Your assignment — Only lines holding "caption" are needed; copy each of them from the data below.

Extracted data entries —
::::::

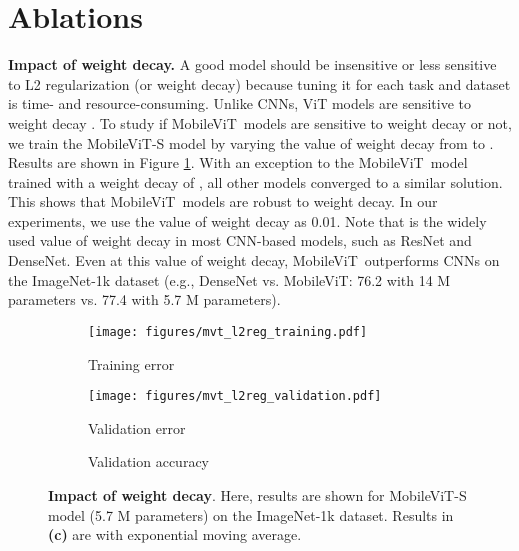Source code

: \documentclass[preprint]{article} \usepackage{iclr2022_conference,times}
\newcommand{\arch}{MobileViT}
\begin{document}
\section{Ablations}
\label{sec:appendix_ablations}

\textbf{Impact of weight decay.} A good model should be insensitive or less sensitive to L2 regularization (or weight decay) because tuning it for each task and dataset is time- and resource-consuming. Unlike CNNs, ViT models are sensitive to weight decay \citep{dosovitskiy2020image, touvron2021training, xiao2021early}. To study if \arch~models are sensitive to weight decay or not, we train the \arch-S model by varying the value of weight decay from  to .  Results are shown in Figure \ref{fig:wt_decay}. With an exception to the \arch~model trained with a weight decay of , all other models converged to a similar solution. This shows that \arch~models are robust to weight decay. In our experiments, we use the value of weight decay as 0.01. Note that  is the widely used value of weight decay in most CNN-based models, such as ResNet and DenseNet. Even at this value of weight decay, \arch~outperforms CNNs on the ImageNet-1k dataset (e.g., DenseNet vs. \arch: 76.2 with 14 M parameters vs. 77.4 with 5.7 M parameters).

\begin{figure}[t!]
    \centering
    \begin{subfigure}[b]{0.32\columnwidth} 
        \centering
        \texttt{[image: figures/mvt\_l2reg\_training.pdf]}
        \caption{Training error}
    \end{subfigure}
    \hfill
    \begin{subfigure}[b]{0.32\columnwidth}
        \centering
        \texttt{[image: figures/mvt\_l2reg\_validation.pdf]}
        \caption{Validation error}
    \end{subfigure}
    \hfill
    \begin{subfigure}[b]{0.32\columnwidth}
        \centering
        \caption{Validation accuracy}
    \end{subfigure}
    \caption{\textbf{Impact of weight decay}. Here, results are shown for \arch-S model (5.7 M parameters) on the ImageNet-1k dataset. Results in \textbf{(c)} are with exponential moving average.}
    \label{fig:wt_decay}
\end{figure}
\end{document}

::::::

Written answer —
        \caption{Training error}
        \caption{Validation error}
        \caption{Validation accuracy}
    \caption{\textbf{Impact of weight decay}. Here, results are shown for \arch-S model (5.7 M parameters) on the ImageNet-1k dataset. Results in \textbf{(c)} are with exponential moving average.}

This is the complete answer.